▶ **Exercise directions**
Taking the entries below from the top, restate each line exactly and end with the line containing "## Anti Tiny Ped".
======== Provided information
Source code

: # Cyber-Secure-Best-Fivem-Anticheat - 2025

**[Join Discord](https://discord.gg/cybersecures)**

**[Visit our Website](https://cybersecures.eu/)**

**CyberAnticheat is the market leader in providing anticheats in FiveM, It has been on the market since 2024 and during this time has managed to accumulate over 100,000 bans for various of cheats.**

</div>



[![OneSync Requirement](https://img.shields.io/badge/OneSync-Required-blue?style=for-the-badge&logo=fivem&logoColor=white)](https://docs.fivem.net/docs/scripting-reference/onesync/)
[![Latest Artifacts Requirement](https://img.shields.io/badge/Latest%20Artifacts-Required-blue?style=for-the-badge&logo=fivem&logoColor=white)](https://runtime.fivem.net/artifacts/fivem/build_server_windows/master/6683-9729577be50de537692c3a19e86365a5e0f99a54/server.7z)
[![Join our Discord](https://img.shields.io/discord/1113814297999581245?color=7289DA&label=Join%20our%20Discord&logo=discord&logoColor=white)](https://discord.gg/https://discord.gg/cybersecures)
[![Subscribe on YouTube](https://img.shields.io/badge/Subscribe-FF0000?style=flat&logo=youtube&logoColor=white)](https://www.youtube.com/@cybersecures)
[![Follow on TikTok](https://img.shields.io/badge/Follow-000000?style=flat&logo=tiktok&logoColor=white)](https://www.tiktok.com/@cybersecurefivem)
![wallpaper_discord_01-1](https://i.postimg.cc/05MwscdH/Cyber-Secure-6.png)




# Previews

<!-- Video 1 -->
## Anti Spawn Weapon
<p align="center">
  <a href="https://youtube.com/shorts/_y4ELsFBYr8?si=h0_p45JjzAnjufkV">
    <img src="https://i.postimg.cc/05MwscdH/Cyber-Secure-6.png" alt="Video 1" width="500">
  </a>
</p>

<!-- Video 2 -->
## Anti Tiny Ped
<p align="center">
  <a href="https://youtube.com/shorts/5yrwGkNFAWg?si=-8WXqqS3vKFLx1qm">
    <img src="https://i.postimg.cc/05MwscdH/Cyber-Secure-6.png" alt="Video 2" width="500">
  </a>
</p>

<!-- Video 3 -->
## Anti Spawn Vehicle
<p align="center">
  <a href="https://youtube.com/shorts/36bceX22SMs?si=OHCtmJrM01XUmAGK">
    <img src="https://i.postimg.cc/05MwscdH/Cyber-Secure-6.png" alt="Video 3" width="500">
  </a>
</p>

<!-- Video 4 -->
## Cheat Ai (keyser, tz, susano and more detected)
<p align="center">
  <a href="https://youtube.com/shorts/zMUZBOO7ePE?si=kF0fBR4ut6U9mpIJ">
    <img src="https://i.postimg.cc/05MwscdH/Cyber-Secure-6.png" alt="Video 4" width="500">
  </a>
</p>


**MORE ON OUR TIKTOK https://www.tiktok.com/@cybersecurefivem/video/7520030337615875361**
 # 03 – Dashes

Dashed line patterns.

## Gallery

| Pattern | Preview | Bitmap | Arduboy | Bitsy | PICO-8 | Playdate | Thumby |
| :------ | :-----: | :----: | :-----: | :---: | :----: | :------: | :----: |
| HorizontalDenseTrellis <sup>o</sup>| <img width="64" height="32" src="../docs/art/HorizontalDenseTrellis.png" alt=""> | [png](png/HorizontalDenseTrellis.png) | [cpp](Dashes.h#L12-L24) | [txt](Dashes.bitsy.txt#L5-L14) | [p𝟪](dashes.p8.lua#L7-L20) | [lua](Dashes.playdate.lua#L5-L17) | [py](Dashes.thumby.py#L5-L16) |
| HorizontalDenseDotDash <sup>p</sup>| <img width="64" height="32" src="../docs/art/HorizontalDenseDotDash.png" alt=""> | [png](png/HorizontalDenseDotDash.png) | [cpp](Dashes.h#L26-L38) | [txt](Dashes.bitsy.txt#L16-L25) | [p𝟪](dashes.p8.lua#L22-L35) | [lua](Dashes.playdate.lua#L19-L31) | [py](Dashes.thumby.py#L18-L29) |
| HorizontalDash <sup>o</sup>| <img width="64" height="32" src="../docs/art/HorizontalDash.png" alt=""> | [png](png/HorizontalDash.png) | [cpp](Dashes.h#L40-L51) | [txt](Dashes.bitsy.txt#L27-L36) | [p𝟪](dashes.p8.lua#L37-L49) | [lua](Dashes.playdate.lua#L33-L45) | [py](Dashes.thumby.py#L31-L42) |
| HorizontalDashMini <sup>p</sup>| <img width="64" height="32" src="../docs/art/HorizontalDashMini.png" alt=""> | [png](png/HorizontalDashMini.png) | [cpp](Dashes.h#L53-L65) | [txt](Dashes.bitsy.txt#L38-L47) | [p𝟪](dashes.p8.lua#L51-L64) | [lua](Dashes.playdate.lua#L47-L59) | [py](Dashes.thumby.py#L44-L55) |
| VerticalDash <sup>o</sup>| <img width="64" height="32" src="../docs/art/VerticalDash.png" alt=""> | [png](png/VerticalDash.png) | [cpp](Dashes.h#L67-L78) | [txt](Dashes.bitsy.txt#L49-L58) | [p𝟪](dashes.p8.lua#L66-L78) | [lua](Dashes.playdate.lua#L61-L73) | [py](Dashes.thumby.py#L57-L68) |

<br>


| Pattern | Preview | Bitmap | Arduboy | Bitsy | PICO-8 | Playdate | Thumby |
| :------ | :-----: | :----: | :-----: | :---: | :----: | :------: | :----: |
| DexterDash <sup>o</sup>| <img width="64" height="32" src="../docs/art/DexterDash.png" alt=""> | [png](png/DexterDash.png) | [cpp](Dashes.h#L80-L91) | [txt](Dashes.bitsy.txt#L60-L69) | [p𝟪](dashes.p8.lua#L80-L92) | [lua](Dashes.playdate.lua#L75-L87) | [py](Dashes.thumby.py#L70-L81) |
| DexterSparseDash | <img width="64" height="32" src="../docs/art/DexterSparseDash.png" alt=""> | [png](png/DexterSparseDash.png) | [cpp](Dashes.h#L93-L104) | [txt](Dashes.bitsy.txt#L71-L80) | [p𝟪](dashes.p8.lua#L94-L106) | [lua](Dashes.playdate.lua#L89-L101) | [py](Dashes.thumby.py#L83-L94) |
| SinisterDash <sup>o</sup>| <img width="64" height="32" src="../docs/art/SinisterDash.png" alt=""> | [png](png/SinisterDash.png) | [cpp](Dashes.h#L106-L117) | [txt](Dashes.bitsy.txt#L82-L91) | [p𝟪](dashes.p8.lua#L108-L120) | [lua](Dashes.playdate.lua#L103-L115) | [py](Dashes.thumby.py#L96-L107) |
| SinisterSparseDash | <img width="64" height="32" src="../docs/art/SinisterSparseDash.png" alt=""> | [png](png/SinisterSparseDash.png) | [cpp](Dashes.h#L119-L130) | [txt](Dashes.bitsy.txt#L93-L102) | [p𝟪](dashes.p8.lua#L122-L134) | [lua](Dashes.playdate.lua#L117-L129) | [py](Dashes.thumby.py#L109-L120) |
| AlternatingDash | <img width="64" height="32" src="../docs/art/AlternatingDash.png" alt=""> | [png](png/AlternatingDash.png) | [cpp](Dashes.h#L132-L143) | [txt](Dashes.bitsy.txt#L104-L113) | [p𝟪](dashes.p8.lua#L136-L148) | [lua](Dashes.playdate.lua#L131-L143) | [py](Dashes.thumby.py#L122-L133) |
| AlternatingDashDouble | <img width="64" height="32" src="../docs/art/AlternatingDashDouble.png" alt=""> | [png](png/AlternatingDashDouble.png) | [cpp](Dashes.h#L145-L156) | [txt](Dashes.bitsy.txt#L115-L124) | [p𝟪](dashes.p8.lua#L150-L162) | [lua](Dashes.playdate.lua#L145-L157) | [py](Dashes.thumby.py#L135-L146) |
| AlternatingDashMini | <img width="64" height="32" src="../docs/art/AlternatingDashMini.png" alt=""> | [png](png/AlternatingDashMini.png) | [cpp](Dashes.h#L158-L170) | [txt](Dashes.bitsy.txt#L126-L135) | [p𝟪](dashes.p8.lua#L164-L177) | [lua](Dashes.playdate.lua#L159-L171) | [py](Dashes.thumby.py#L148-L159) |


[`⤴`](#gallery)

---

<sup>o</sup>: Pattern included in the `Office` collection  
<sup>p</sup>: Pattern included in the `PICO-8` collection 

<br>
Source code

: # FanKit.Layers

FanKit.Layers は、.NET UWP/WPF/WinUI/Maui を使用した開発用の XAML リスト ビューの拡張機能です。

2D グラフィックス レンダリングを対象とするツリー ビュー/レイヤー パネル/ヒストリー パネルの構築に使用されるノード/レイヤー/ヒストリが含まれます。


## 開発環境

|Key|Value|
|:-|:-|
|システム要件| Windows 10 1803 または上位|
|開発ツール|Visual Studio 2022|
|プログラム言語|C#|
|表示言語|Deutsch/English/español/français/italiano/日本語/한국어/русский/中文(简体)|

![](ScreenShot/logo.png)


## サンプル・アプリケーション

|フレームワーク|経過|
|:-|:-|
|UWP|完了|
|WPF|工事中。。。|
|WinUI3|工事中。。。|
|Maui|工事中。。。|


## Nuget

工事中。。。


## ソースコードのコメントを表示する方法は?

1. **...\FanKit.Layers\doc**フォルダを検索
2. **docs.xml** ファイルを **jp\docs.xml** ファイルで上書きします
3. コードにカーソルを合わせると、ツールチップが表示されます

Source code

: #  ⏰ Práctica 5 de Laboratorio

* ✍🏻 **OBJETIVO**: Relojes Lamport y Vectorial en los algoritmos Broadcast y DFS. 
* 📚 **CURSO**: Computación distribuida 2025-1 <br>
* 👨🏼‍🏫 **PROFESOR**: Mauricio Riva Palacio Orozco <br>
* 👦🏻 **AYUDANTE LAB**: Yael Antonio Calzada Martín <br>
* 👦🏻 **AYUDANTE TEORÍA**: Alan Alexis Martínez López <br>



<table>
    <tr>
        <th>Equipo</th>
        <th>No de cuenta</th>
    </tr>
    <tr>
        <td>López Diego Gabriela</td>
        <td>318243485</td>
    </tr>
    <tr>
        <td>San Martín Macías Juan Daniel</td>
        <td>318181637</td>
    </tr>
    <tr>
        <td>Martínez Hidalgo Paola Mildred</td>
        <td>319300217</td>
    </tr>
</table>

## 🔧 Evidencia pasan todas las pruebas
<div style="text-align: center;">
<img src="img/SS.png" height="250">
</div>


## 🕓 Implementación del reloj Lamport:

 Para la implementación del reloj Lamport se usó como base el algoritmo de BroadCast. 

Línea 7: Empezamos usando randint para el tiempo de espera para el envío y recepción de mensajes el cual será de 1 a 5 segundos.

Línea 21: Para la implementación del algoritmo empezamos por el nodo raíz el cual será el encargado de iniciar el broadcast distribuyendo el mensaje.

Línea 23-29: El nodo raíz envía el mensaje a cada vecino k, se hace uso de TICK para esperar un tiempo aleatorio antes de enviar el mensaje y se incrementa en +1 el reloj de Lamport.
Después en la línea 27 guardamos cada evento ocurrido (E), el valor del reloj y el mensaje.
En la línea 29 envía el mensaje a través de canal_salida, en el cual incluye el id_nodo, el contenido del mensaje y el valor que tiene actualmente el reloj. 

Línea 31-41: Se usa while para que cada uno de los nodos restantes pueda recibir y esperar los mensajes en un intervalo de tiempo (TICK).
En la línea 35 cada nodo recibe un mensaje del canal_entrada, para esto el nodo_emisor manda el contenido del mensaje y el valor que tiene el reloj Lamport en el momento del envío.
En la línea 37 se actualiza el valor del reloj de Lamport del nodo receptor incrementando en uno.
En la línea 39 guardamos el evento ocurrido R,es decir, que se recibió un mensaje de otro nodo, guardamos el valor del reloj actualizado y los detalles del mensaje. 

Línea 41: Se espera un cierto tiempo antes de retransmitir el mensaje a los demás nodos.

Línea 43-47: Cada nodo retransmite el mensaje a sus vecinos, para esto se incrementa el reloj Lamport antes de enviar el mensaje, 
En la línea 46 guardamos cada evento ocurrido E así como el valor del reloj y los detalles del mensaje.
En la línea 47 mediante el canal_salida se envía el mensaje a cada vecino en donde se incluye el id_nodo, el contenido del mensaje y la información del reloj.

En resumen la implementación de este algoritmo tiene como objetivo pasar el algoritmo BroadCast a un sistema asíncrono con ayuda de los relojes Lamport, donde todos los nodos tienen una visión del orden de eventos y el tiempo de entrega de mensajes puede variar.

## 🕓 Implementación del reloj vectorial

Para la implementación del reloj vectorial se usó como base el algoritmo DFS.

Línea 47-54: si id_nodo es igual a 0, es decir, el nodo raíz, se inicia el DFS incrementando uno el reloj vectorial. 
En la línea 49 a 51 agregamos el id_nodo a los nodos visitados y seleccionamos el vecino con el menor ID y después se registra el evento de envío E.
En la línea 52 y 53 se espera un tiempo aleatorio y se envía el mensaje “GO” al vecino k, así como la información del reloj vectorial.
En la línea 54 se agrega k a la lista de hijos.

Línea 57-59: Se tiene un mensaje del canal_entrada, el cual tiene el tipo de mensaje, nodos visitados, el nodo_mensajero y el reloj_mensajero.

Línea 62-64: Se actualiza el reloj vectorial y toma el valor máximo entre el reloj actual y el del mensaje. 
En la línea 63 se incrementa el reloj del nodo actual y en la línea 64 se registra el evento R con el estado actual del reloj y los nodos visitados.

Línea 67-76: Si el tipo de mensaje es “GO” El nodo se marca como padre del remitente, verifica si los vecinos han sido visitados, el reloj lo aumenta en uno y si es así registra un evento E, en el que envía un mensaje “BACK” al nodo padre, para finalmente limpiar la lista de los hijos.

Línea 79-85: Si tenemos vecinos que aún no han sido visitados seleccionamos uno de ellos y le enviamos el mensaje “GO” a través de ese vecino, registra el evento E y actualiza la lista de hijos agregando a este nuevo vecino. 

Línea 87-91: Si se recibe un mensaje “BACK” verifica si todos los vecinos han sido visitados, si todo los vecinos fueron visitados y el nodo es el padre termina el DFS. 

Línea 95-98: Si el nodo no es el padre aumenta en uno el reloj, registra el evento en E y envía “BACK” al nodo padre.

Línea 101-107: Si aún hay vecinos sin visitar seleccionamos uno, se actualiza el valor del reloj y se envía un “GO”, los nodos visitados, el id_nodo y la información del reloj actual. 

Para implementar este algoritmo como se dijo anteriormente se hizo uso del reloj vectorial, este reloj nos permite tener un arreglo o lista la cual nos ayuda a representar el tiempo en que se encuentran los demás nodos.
================
▶ **Reply**
Source code

: # Cyber-Secure-Best-Fivem-Anticheat - 2025

**[Join Discord](https://discord.gg/cybersecures)**

**[Visit our Website](https://cybersecures.eu/)**

**CyberAnticheat is the market leader in providing anticheats in FiveM, It has been on the market since 2024 and during this time has managed to accumulate over 100,000 bans for various of cheats.**

</div>



[![OneSync Requirement](https://img.shields.io/badge/OneSync-Required-blue?style=for-the-badge&logo=fivem&logoColor=white)](https://docs.fivem.net/docs/scripting-reference/onesync/)
[![Latest Artifacts Requirement](https://img.shields.io/badge/Latest%20Artifacts-Required-blue?style=for-the-badge&logo=fivem&logoColor=white)](https://runtime.fivem.net/artifacts/fivem/build_server_windows/master/6683-9729577be50de537692c3a19e86365a5e0f99a54/server.7z)
[![Join our Discord](https://img.shields.io/discord/1113814297999581245?color=7289DA&label=Join%20our%20Discord&logo=discord&logoColor=white)](https://discord.gg/https://discord.gg/cybersecures)
[![Subscribe on YouTube](https://img.shields.io/badge/Subscribe-FF0000?style=flat&logo=youtube&logoColor=white)](https://www.youtube.com/@cybersecures)
[![Follow on TikTok](https://img.shields.io/badge/Follow-000000?style=flat&logo=tiktok&logoColor=white)](https://www.tiktok.com/@cybersecurefivem)
![wallpaper_discord_01-1](https://i.postimg.cc/05MwscdH/Cyber-Secure-6.png)




# Previews

<!-- Video 1 -->
## Anti Spawn Weapon
<p align="center">
  <a href="https://youtube.com/shorts/_y4ELsFBYr8?si=h0_p45JjzAnjufkV">
    <img src="https://i.postimg.cc/05MwscdH/Cyber-Secure-6.png" alt="Video 1" width="500">
  </a>
</p>

<!-- Video 2 -->
## Anti Tiny Ped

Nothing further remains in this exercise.